Gleason-Score zur Diagnose

Eine Krebsdiagnose in der Familie ist immer ein riesiger Schock! Wenn bei Deinem Partner ein Prostatakarzinom festgestellt wird, macht Ihr Euch natürlich beide erst einmal große Sorgen. Doch Prostatakrebs ist heutzutage relativ gut zu behandeln, wenn er in einem frühen Stadium erkannt wird. Der Gleason-Score hilft bei der Diagnose und der Prognose darüber, wie bösartig die Krebszellen sind.
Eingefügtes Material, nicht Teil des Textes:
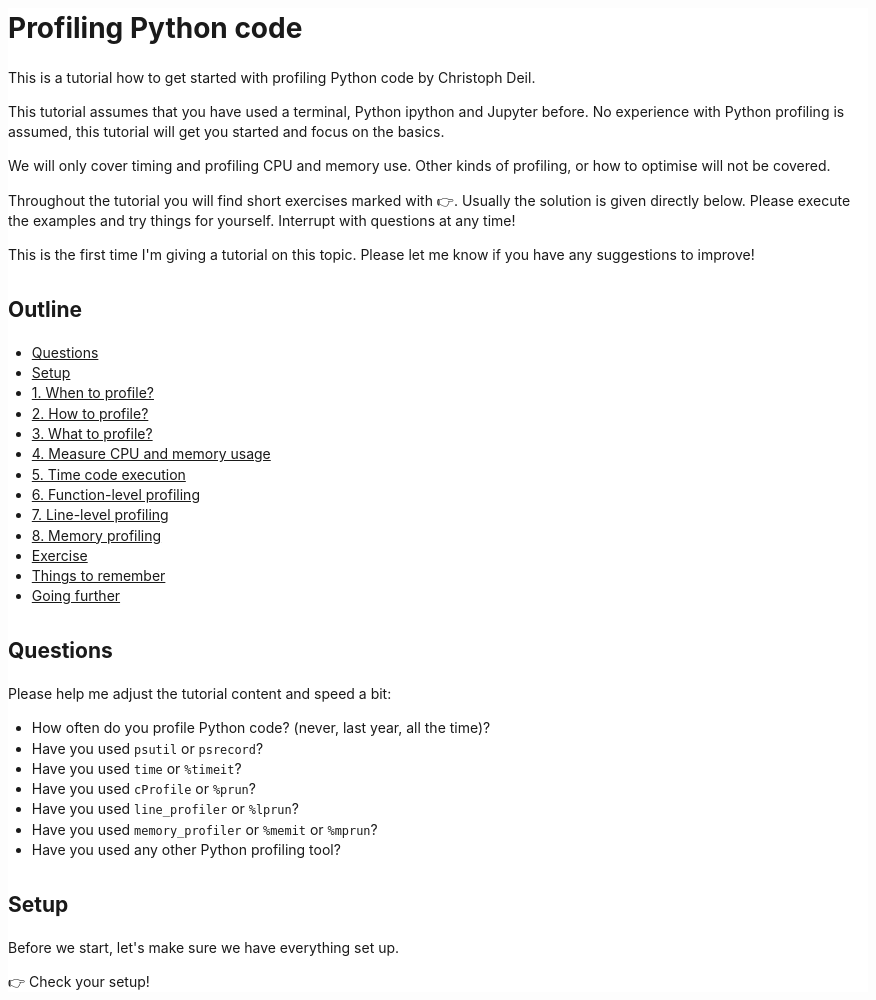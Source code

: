 # Profiling Python code

This is a tutorial how to get started with profiling Python code by Christoph
Deil.

This tutorial assumes that you have used a terminal, Python ipython and Jupyter
before. No experience with Python profiling is assumed, this tutorial will get
you started and focus on the basics.

We will only cover timing and profiling CPU and memory use. Other kinds of
profiling, or how to optimise will not be covered.

Throughout the tutorial you will find short exercises marked with :point_right:.
Usually the solution is given directly below. Please execute the examples and
try things for yourself. Interrupt with questions at any time!

This is the first time I'm giving a tutorial on this topic. Please let me know
if you have any suggestions to improve!

## Outline

- [Questions](#questions)
- [Setup](#setup)
- [1. When to profile?](#1-when-to-profile)
- [2. How to profile?](#2-how-to-profile)
- [3. What to profile?](#3-what-to-profile)
- [4. Measure CPU and memory usage](#4-measure-cpu-and-memory-usage)
- [5. Time code execution](#5-time-code-execution)
- [6. Function-level profiling](#6-function-level-profiling)
- [7. Line-level profiling](#7-line-level-profiling)
- [8. Memory profiling](#8-memory-profiling)
- [Exercise](#exercise)
- [Things to remember](#things-to-remember)
- [Going further](#going-further)

## Questions

Please help me adjust the tutorial content and speed a bit:

- How often do you profile Python code? (never, last year, all the time)?
- Have you used `psutil` or `psrecord`?
- Have you used `time` or `%timeit`?
- Have you used `cProfile` or `%prun`?
- Have you used `line_profiler` or `%lprun`?
- Have you used `memory_profiler` or `%memit` or `%mprun`?
- Have you used any other Python profiling tool?

## Setup

Before we start, let's make sure we have everything set up.

:point_right: Check your setup!
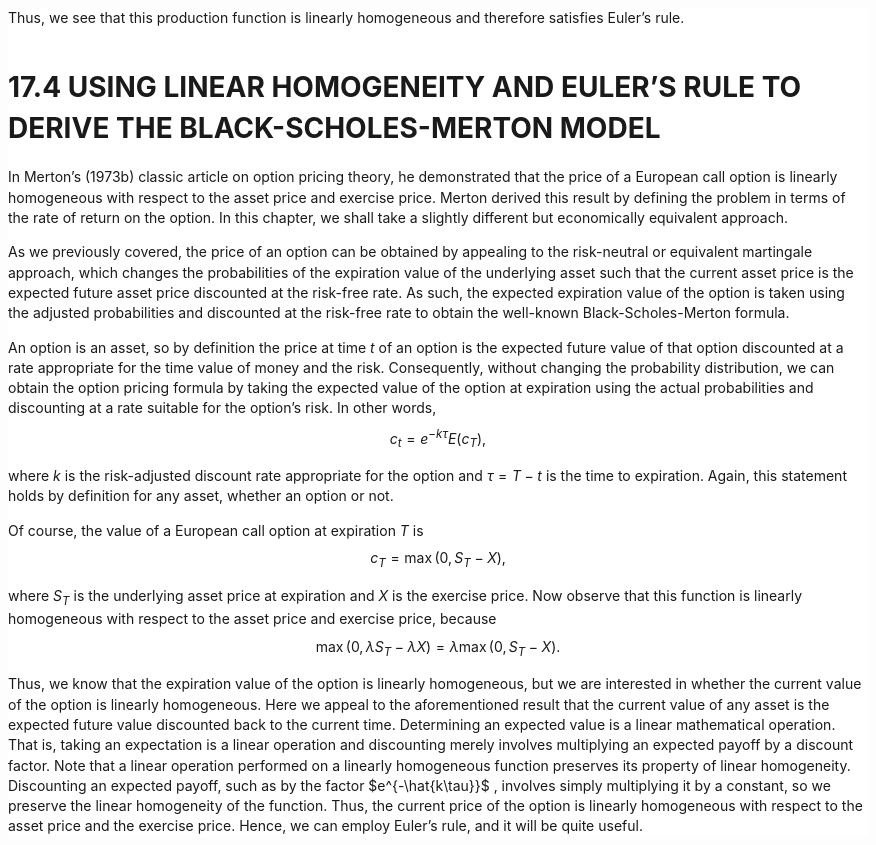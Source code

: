 Thus, we see that this production function is linearly homogeneous and therefore satisfies Euler’s rule.  

# 17.4 USING LINEAR HOMOGENEITY AND EULER’S RULE TO DERIVE THE BLACK-SCHOLES-MERTON MODEL  

In Merton’s (1973b) classic article on option pricing theory, he demonstrated that the price of a European call option is linearly homogeneous with respect to the asset price and exercise price. Merton derived this result by defining the problem in terms of the rate of return on the option. In this chapter, we shall take a slightly different but economically equivalent approach.  

As we previously covered, the price of an option can be obtained by appealing to the risk-neutral or equivalent martingale approach, which changes the probabilities of the expiration value of the underlying asset such that the current asset price is the expected future asset price discounted at the risk-free rate. As such, the expected expiration value of the option is taken using the adjusted probabilities and discounted at the risk-free rate to obtain the well-known Black-Scholes-Merton formula.  

An option is an asset, so by definition the price at time $t$ of an option is the expected future value of that option discounted at a rate appropriate for the time value of money and the risk. Consequently, without changing the probability distribution, we can obtain the option pricing formula by taking the expected value of the option at expiration using the actual probabilities and discounting at a rate suitable for the option’s risk. In other words,  
$$
c_{t}=e^{-k\tau}E{\left(c_{T}\right)},
$$  

where $k$ is the risk-adjusted discount rate appropriate for the option and $\tau=T-t$ is the time to expiration. Again, this statement holds by definition for any asset, whether an option or not.  

Of course, the value of a European call option at expiration $T$ is  
$$
c_{T}=\operatorname*{max}\bigl(0,S_{T}-X\bigr),
$$  

where $S_{T}$ is the underlying asset price at expiration and $X$ is the exercise price. Now observe that this function is linearly homogeneous with respect to the asset price and exercise price, because  
$$
\operatorname*{max}(0,\lambda S_{T}-\lambda X)=\lambda\operatorname*{max}\bigl(0,S_{T}-X\bigr).
$$  

Thus, we know that the expiration value of the option is linearly homogeneous, but we are interested in whether the current value of the option is linearly homogeneous. Here we appeal to the aforementioned result that the current value of any asset is the expected future value discounted back to the current time. Determining an expected value is a linear mathematical operation. That is, taking an expectation is a linear operation and discounting merely involves multiplying an expected payoff by a discount factor. Note that a linear operation performed on a linearly homogeneous function preserves its property of linear homogeneity. Discounting an expected payoff, such as by the factor $e^{-\hat{k\tau}}$ , involves simply multiplying it by a constant, so we preserve the linear homogeneity of the function. Thus, the current price of the option is linearly homogeneous with respect to the asset price and the exercise price. Hence, we can employ Euler’s rule, and it will be quite useful.  
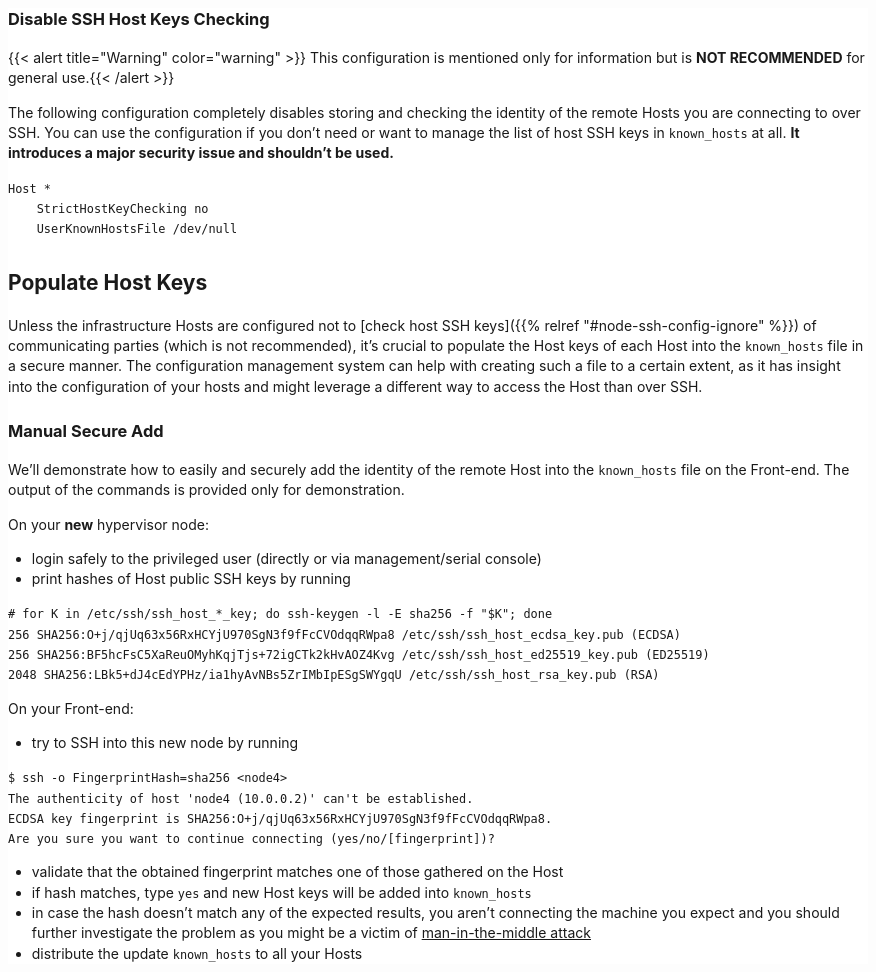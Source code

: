 ### Disable SSH Host Keys Checking

{{< alert title="Warning" color="warning" >}}
This configuration is mentioned only for information but is **NOT RECOMMENDED** for general use.{{< /alert >}} 

The following configuration completely disables storing and checking the identity of the remote Hosts you are connecting to over SSH. You can use the configuration if you don’t need or want to manage the list of host SSH keys in `known_hosts` at all. **It introduces a major security issue and shouldn’t be used.**

```default
Host *
    StrictHostKeyChecking no
    UserKnownHostsFile /dev/null
```

<a id="node-ssh-known-hosts"></a>

## Populate Host Keys

Unless the infrastructure Hosts are configured not to [check host SSH keys]({{% relref "#node-ssh-config-ignore" %}}) of communicating parties (which is not recommended), it’s crucial to populate the Host keys of each Host into the `known_hosts` file in a secure manner. The configuration management system can help with creating such a file to a certain extent, as it has insight into the configuration of your hosts and might leverage a different way to access the Host than over SSH.

### Manual Secure Add

We’ll demonstrate how to easily and securely add the identity of the remote Host into the `known_hosts` file on the Front-end. The output of the commands is provided only for demonstration.

On your **new** hypervisor node:

- login safely to the privileged user (directly or via management/serial console)
- print hashes of Host public SSH keys by running

```default
# for K in /etc/ssh/ssh_host_*_key; do ssh-keygen -l -E sha256 -f "$K"; done
256 SHA256:O+j/qjUq63x56RxHCYjU970SgN3f9fFcCVOdqqRWpa8 /etc/ssh/ssh_host_ecdsa_key.pub (ECDSA)
256 SHA256:BF5hcFsC5XaReuOMyhKqjTjs+72igCTk2kHvAOZ4Kvg /etc/ssh/ssh_host_ed25519_key.pub (ED25519)
2048 SHA256:LBk5+dJ4cEdYPHz/ia1hyAvNBs5ZrIMbIpESgSWYgqU /etc/ssh/ssh_host_rsa_key.pub (RSA)
```

On your Front-end:

- try to SSH into this new node by running

```default
$ ssh -o FingerprintHash=sha256 <node4>
The authenticity of host 'node4 (10.0.0.2)' can't be established.
ECDSA key fingerprint is SHA256:O+j/qjUq63x56RxHCYjU970SgN3f9fFcCVOdqqRWpa8.
Are you sure you want to continue connecting (yes/no/[fingerprint])?
```

- validate that the obtained fingerprint matches one of those gathered on the Host
- if hash matches, type `yes` and new Host keys will be added into `known_hosts`
- in case the hash doesn’t match any of the expected results, you aren’t connecting the machine you expect and you should further investigate the problem as you might be a victim of [man-in-the-middle attack](https://en.wikipedia.org/wiki/Man-in-the-middle_attack)
- distribute the update `known_hosts` to all your Hosts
Prostatakrebs ist die häufigste Krebsart bei Männern und macht bei ihnen 30 Prozent aller Krebserkrankungen aus. Zwar trifft er meist Männer zwischen 60 und 80 Jahren, doch in seltenen Fällen sind auch jüngere Männer von einem Prostatakarzinom betroffen. Neben der Angst vor dem Krebs steht bei jüngeren Paaren dann oftmals auch die Sorge um die Fruchtbarkeit nach einer Behandlung des Prostatakrebs im Vordergrund. Doch keine Sorge, durch die immer besser werdenden Möglichkeiten zur frühen Diagnose mit dem PSA-Test und dem Gleason-Score kann der Prostatakrebs in den meisten Fällen erfolgreich behandelt werden und ist keinesfalls als Todesurteil zu verstehen. Dennoch kann eine Operation der Prostata zu Unfruchtbarkeit führen. Sollte bei Euch also noch ein Kinderwunsch bestehen, wenn die Krebsdiagnose eintrifft, solltet Ihr auch darüber offen mit dem Arzt reden. Doch was genau ist eigentlich die Funktion der Prostata? Und was sagen Gleason-Score und PSA-Wert über das Karzinom aus?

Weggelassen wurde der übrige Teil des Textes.